We leave our rights behind when we enter a U.S. airplane: Passengers are treated as presumed terrorists 

Terror in the Sky

If we don't protect our rights, they will go away.  Our government and the airlines are doing their darnedest to see that happens.


Terror in the Sky

We leave our rights behind when we enter a U.S. airplane:  All passengers are treated as presumed terrorists.  If we don’t protect our rights, they will go away.  Our government and the airlines are doing their darnedest to see that happens.

SCOTTSDALE, Aug 27 - Rights are like a garden.  If you protect them and nurture them, they will thrive.  If you don’t, they will wither and die.  And you will become a vegetable in someone else’s garden.  You will eat, drink, live or die at their mercy.

Do you want to be a vegetable?  I don’t.  I came to this country because I was treated like a vegetable in a communist country in which I grew up.  When my student friends and I stood up for our rights, the government tried to cut us down like vegetables.  That’s the prospect Americans face unless they stand up and say “enough is enough” to the government that’s trying to take away our rights for the sake of “protecting us.”

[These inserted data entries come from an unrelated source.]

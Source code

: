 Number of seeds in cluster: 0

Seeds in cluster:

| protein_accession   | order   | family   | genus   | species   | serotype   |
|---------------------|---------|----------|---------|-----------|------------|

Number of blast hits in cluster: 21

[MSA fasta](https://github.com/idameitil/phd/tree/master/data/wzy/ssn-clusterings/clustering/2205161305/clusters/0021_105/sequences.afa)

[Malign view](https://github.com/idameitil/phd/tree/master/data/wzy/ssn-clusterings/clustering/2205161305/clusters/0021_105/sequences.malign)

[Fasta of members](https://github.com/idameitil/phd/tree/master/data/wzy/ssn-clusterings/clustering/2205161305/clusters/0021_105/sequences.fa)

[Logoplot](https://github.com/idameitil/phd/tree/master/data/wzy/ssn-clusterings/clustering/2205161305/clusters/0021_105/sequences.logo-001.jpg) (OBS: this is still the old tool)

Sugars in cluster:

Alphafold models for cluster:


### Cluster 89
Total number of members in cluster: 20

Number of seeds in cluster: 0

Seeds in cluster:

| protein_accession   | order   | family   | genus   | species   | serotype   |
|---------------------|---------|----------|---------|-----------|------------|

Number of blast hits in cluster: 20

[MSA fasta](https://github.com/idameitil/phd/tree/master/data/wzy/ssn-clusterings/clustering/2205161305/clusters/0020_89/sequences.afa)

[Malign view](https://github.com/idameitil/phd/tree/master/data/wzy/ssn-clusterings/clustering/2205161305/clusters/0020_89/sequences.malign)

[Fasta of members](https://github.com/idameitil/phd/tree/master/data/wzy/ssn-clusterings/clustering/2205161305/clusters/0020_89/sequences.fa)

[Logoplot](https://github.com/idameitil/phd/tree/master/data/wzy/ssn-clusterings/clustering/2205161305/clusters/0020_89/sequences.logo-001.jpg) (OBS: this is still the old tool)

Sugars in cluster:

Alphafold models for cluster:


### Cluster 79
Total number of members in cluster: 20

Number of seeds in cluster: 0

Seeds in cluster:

The ploy is as old as mankind.  Take the Mafia, for example.  First they threaten and intimidate.  Then they offer protection.  For a price, of course.  The Nazis did that to the rich Jews.  They could buy their way out.  We know what happened to the rest.  Communist governments “protected” their people from “bad” western influences by closing their borders and locking up the people inside.  If some rose up or spoke up, they cut them down.  Like vegetables.  Or just let them wither and die in a Gulag.

In this country, our hard fought-for rights are enshrined in the Constitution.  Like the right to life, liberty and pursuit of happiness and all that.  We all grew up believing that the Constitution is like a fortress.  Impenetrable.  Which makes us feel safe.  Our rights are stored in a secure place.  Right?  Wrong.  Thieves have broken into the fortress.

If in doubt, think Guantanamo Bay.  Think government’s illegal domestic wiretapping.  Think government’s illegal eavesdropping on our telephone calls and e-mails.  Think government searches without a warrant.  Think of CIA’s illegal abduction and “rendering” of suspected terrorists to foreign countries for torture.  The list of constitutional violations goes on and on.

As for foreign visitors to the U.S., they are now being fingerprinted on arrival like common criminals – business executives, scientists, accomplished artists… makes no difference.  Might as well hang out “foreigners not welcome” signs above immigration booths.  And that in a “country of immigrants!?”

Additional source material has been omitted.